I have found the task of dismantling the monster an extremely difficult and seemingly impossible undertaking. As egos grow, the monster raises a massive defense shield to protect his or her ego from outside intruders. The defense shield repels even the closest friends and loved ones as it perceives them as enemies. The monster surrounds itself with “yes” men and women who are plentiful and standing in line just to get the opportunity to hang out with the monster. Monsters like to hang out with other monsters, and anyone who speaks truth and wisdom quickly becomes the enemy.
When I married my wife over a decade ago, I entered into a celebrity family. My step-daughter is a multi-Platinum selling, GRAMMY®- nominated artist who was mentored by some of the best Dr. Frankensteins in the music industry. She found herself worshipped by millions of fans at a very young age. In her case, becoming a celebrity at fifteen years old wasn’t planned. She simply wanted to sing. I think it’s impossible for anyone under twenty- five to even begin to comprehend the implications of becoming famous. A quick look at the lives of most childhood stars shows the negative effects being worshipped often leaves behind. Their adult life is filled with trouble as they attempt to fill the emptiness the childhood stardom leaves within them. None of us were designed by God to be worshipped, so it would be ridiculous to expect a young person to walk through a celebrity experience perfectly unscathed.
Watching my step-daughter struggle with an ego that was planted and fertilized by the music industry helped me understand some of the difficulty artists encounter. Thankfully, Diana was by her side to help protect her from some of the craziness. Even so, the struggle to maturity was enormous. When one is surrounded by people willing to attend to one’s every need, basic survival skills become skewed. As with any human, if someone serves our every need, then it’s impossible to realize our true dependence on God. What happens when the “yes” people disappear? Complete emptiness is inevitable. In the case of my step-daughter, she was abandoned by many of her “yes” people the minute she encountered a difficult time in her life. Many in the Christian music industry abandoned and shunned her at a time when she needed their love the most. Thankfully, she had a mom and grandmother who cared for her way beyond any success she had achieved. Many prayers were lifted to God on her behalf; and as He promises, God was there to fill her emptiness. I can’t imagine what it’s like for a childhood celebrity who doesn’t know God or who doesn’t have friends and family who lead them in His direction and intercede with prayer. Interestingly, today if you asked Diana if she could travel back in time, would she have allowed her fifteen- year-old daughter to enter the music industry at such a young age, her reply would be a resounding “no.”
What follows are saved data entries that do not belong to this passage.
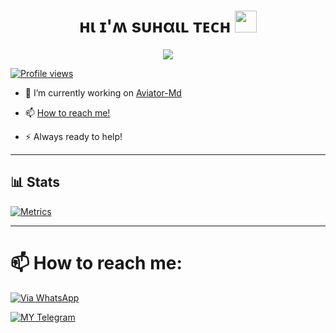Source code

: 


<h1 align="center"><b>ʜι ɪ'ʍ sυнαιʟ ᴛᴇᴄʜ </b><img src="https://media.giphy.com/media/hvRJCLFzcasrR4ia7z/giphy.gif" width="35"></h1>


<p align="center">
  <a href="https://github.com/DenverCoder1/readme-typing-svg"><img src="https://readme-typing-svg.herokuapp.com?font=Time+New+Roman&color=cyan&size=25&center=true&vCenter=true&width=600&height=100&lines=Assalamu+O+Alaikum+Warahmatullah..&hearts;++;Self-taught+Front-End+Developer.;Engineering+Student.;My+Hobby+Is+Coding.;Active+Learner/Researcher.;Love+to+learn+new+stuff...<3"></a>
</p>

[![Profile views](https://komarev.com/ghpvc/?username=SuhailTechInfo&label=Profile%20views)](https://github.com/SuhailTechInfo)

- 💫 I’m currently working on [Aviator-Md](https://github.com/SuhailTechInfo/Aviator-Md)

- 📫 [How to reach me!](https://github.com/SuhailTechInfo/SuhailTechInfo/blob/main/README.md#-how-to-reach-me)

- ⚡ Always ready to help!

---

## 📊 Stats

[![Metrics](https://metrics.lecoq.io/SuhailTechInfo?template=classic&base.header=0&base.metadata=0&isocalendar=1&languages=1&people=1&isocalendar.duration=half-year&languages.limit=8&languages.sections=most-used&languages.colors=github&languages.threshold=0%25&languages.indepth=false&languages.recent.load=300&languages.recent.days=14&people.limit=24&people.size=28&people.types=followers%2C%20following&people.identicons=false&people.shuffle=false&config.timezone=Asia%2FCalcutta)](https://github.com/SuhailTechInfo/Secktor-Md)

---

# 📫 How to reach me:

[![Via WhatsApp](https://img.shields.io/badge/WhatsApp-25D366?style=for-the-badge&logo=whatsapp&logoColor=white)](https://wa.me/923184474176)

[![MY Telegram](https://img.shields.io/badge/telegram-1b77FF.svg?style=for-the-badge&logo=telegram)](https://t.me/SuhailTechInfo) <br>
<!--
The repository **SuhailTechInfo/SuhailTechInfo** is ✨ _special_ ✨ because its `README.md` (this file) appears on your GitHub profile.

Here are some ideas:

- 🔭 I’m currently working on ...
- 🌱 I’m currently learning ...
- 👯 I’m looking to collaborate on ...
- 🤔 I’m looking for help with ...
- 💬 Ask me about ...
- 📫 How to reach me: ...
- 😄 Pronouns: ...
- ⚡ Fun fact: ...

-->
God gives us great examples in nature. One of the greatest is watching a mother bird with her babies. She feeds them and attends their every need while they are younglings. Once they begin to show signs of strength, she pushes them out of the nest in order to teach them to fly, which is similar to our role as artist managers. I not only want to see artists fly, I want to see see them fly with the integrity and the purpose God created them for. There is nothing more rewarding than seeing an artist live their lives according to God’s plan.
My struggle with helping artists build platforms is similar to that of parenting. No matter how intentional we are with mentoring, it is impossible to control the outcome. I’m often reminded of the old saying, “You can buy them books and send them to school, but you can’t make them learn.” As much as I would like to tame every monster I encounter, the only one I can directly control is the one that desires to reside in me. Maybe my personal experience in battling the flesh can be used to help artists realize and understand the existence of the monster that fights to control their minds and actions. While it may be a daunting task, it’s one I feel called by God to take on. Exposing the monster early on and encouraging artists to allow God’s Word to be their manual for living life will significantly impact the monster survival rate. After all, God is the ultimate monster slayer.